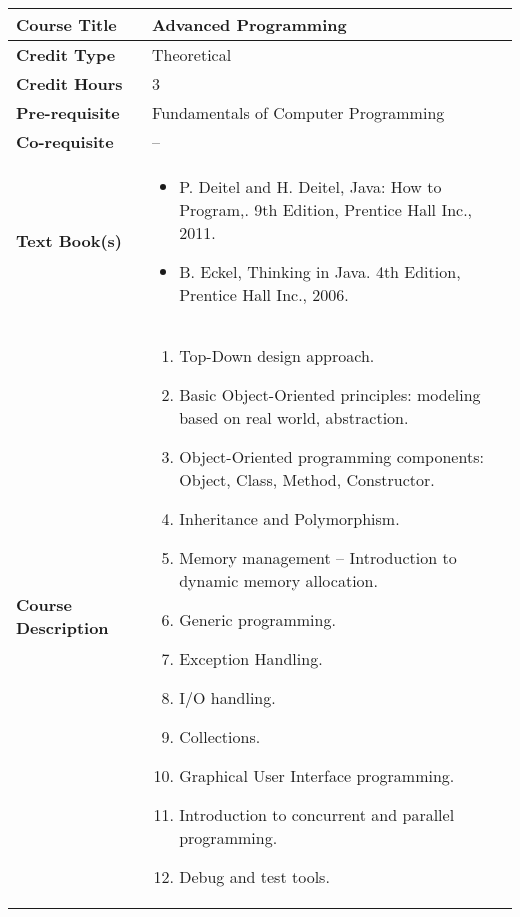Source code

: \documentclass[11pt]{article}
\begin{document}
\begin{table}[h!]
\begin{tabular}{|l|l|}
\hline
\textbf{Course Title}       &   Advanced Programming\\ \hline
\textbf{Credit Type}        &  Theoretical \\ \hline
\textbf{Credit Hours}       & 3 \\ \hline
\textbf{Pre-requisite}       &  Fundamentals of Computer Programming\\ \hline
\textbf{Co-requisite}       &  --\\ \hline
\textbf{Text Book(s)}       & \begin{minipage}{.70\textwidth}
\begin{itemize} \itemsep-0.4em
	\vspace{3mm}
	\item P. Deitel and H. Deitel, Java: How to Program,. 9th Edition, Prentice Hall Inc., 2011.
	\item B. Eckel, Thinking in Java. 4th Edition, Prentice Hall Inc., 2006.
	\vspace{3mm}
\end{itemize}
\end{minipage}\\ \hline
\textbf{Course Description} & \begin{minipage}{.70\textwidth}
\vspace{3mm}
\begin{enumerate}
  \item Top-Down design approach.
  \item Basic Object-Oriented principles: modeling based on real world, abstraction.
  \item Object-Oriented programming components: Object, Class, Method, Constructor.
  \item Inheritance and Polymorphism.
  \item Memory management -- Introduction to dynamic memory allocation.
  \item Generic programming.
  \item Exception Handling.
  \item I/O handling.
  \item Collections.
  \item Graphical User Interface programming.
  \item Introduction to concurrent and parallel programming.
  \item Debug and test tools.
\end{enumerate}
\vspace{3mm}
\end{minipage} \\ \hline
\end{tabular}
\end{table}
\end{document}

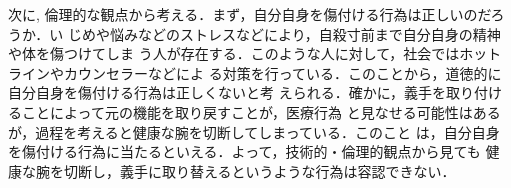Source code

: \documentclass{jsarticle}
\begin{document}
\hspace*{8.4zw}次に, 倫理的な観点から考える．まず，自分自身を傷付ける行為は正しいのだろうか．い
\hspace*{8.4zw}じめや悩みなどのストレスなどにより，自殺寸前まで自分自身の精神や体を傷つけてしま
\hspace*{8.4zw}う人が存在する．このような人に対して，社会ではホットラインやカウンセラーなどによ
\hspace*{8.4zw}る対策を行っている．このことから，道徳的に自分自身を傷付ける行為は正しくないと考
\hspace*{8.4zw}えられる．確かに，義手を取り付けることによって元の機能を取り戻すことが，医療行為
\hspace*{8.4zw}と見なせる可能性はあるが，過程を考えると健康な腕を切断してしまっている．このこと
\hspace*{8.4zw}は，自分自身を傷付ける行為に当たるといえる．よって，技術的・倫理的観点から見ても
\hspace*{8.4zw}健康な腕を切断し，義手に取り替えるというような行為は容認できない．
\end{document}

• • • • •

Task instructions:
Starting at the line above that contains "Computer Programming\\ \hline", repeat each line exactly up to and including the line that contains "Inheritance and Polymorphism.", and stop there.

Finished task:
\textbf{Pre-requisite}       &  Fundamentals of Computer Programming\\ \hline
\textbf{Co-requisite}       &  --\\ \hline
\textbf{Text Book(s)}       & \begin{minipage}{.70\textwidth}
\begin{itemize} \itemsep-0.4em
	\vspace{3mm}
	\item P. Deitel and H. Deitel, Java: How to Program,. 9th Edition, Prentice Hall Inc., 2011.
	\item B. Eckel, Thinking in Java. 4th Edition, Prentice Hall Inc., 2006.
	\vspace{3mm}
\end{itemize}
\end{minipage}\\ \hline
\textbf{Course Description} & \begin{minipage}{.70\textwidth}
\vspace{3mm}
\begin{enumerate}
  \item Top-Down design approach.
  \item Basic Object-Oriented principles: modeling based on real world, abstraction.
  \item Object-Oriented programming components: Object, Class, Method, Constructor.
  \item Inheritance and Polymorphism.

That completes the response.